EXERCISE DESCRIPTION: Repeat, exactly and in full, the lines of the listing below, but without any pictures.
START MATERIAL FOR THIS TASK
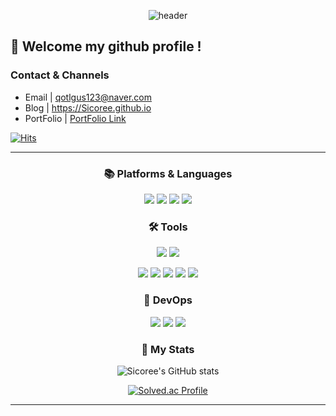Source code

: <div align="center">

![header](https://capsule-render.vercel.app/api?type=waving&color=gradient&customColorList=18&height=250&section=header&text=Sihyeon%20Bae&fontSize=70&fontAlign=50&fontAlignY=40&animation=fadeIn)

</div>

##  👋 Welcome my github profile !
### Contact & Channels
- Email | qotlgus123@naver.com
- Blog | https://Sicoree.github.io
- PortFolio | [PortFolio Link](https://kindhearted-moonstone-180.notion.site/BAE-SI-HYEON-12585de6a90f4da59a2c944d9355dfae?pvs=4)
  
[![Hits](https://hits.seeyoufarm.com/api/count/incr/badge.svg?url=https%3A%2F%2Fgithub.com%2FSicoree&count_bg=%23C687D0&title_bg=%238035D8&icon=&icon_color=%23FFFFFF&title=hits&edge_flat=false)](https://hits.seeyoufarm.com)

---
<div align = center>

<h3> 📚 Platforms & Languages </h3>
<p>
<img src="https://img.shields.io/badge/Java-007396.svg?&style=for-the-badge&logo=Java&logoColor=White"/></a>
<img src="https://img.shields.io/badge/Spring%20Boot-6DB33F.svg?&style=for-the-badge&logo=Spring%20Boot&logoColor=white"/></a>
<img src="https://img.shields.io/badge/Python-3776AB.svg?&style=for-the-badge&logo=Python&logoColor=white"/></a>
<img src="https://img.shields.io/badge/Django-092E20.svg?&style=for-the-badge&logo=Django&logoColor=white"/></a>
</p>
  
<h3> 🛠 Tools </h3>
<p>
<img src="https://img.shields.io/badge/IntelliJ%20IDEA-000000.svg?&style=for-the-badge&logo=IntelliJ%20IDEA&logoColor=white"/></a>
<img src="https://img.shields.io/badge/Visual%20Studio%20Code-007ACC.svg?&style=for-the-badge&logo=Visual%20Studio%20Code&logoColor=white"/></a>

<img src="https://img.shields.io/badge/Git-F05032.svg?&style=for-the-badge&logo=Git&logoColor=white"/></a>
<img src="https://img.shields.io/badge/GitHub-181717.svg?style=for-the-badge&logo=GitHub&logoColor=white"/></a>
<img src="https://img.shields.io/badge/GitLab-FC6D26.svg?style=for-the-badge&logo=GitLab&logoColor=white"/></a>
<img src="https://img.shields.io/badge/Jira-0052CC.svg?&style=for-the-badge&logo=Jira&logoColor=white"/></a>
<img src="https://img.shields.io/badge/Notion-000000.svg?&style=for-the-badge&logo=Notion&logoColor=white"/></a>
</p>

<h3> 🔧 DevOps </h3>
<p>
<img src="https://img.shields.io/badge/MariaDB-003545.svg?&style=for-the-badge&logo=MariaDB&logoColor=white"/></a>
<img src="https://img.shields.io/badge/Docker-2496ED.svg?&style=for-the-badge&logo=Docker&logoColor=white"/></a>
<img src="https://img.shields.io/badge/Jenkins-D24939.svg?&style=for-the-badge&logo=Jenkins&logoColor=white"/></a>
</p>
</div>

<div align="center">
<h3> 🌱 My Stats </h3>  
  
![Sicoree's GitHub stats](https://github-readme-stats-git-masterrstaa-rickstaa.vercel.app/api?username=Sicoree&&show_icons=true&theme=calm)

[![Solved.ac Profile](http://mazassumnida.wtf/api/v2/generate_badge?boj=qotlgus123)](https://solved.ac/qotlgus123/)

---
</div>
END MATERIAL FOR THIS TASK
WORKED SOLUTION:
Source code

: <div align="center">

![header](https://capsule-render.vercel.app/api?type=waving&color=gradient&customColorList=18&height=250&section=header&text=Sihyeon%20Bae&fontSize=70&fontAlign=50&fontAlignY=40&animation=fadeIn)

</div>

##  👋 Welcome my github profile !
### Contact & Channels
- Email | qotlgus123@naver.com
- Blog | https://Sicoree.github.io
- PortFolio | [PortFolio Link](https://kindhearted-moonstone-180.notion.site/BAE-SI-HYEON-12585de6a90f4da59a2c944d9355dfae?pvs=4)
  
[![Hits](https://hits.seeyoufarm.com/api/count/incr/badge.svg?url=https%3A%2F%2Fgithub.com%2FSicoree&count_bg=%23C687D0&title_bg=%238035D8&icon=&icon_color=%23FFFFFF&title=hits&edge_flat=false)](https://hits.seeyoufarm.com)

---
<div align = center>

<h3> 📚 Platforms & Languages </h3>
<p>
<img src="https://img.shields.io/badge/Java-007396.svg?&style=for-the-badge&logo=Java&logoColor=White"/></a>
<img src="https://img.shields.io/badge/Spring%20Boot-6DB33F.svg?&style=for-the-badge&logo=Spring%20Boot&logoColor=white"/></a>
<img src="https://img.shields.io/badge/Python-3776AB.svg?&style=for-the-badge&logo=Python&logoColor=white"/></a>
<img src="https://img.shields.io/badge/Django-092E20.svg?&style=for-the-badge&logo=Django&logoColor=white"/></a>
</p>
  
<h3> 🛠 Tools </h3>
<p>
<img src="https://img.shields.io/badge/IntelliJ%20IDEA-000000.svg?&style=for-the-badge&logo=IntelliJ%20IDEA&logoColor=white"/></a>
<img src="https://img.shields.io/badge/Visual%20Studio%20Code-007ACC.svg?&style=for-the-badge&logo=Visual%20Studio%20Code&logoColor=white"/></a>

<img src="https://img.shields.io/badge/Git-F05032.svg?&style=for-the-badge&logo=Git&logoColor=white"/></a>
<img src="https://img.shields.io/badge/GitHub-181717.svg?style=for-the-badge&logo=GitHub&logoColor=white"/></a>
<img src="https://img.shields.io/badge/GitLab-FC6D26.svg?style=for-the-badge&logo=GitLab&logoColor=white"/></a>
<img src="https://img.shields.io/badge/Jira-0052CC.svg?&style=for-the-badge&logo=Jira&logoColor=white"/></a>
<img src="https://img.shields.io/badge/Notion-000000.svg?&style=for-the-badge&logo=Notion&logoColor=white"/></a>
</p>

<h3> 🔧 DevOps </h3>
<p>
<img src="https://img.shields.io/badge/MariaDB-003545.svg?&style=for-the-badge&logo=MariaDB&logoColor=white"/></a>
<img src="https://img.shields.io/badge/Docker-2496ED.svg?&style=for-the-badge&logo=Docker&logoColor=white"/></a>
<img src="https://img.shields.io/badge/Jenkins-D24939.svg?&style=for-the-badge&logo=Jenkins&logoColor=white"/></a>
</p>
</div>

<div align="center">
<h3> 🌱 My Stats </h3>  
  
![Sicoree's GitHub stats](https://github-readme-stats-git-masterrstaa-rickstaa.vercel.app/api?username=Sicoree&&show_icons=true&theme=calm)

[![Solved.ac Profile](http://mazassumnida.wtf/api/v2/generate_badge?boj=qotlgus123)](https://solved.ac/qotlgus123/)

---
</div>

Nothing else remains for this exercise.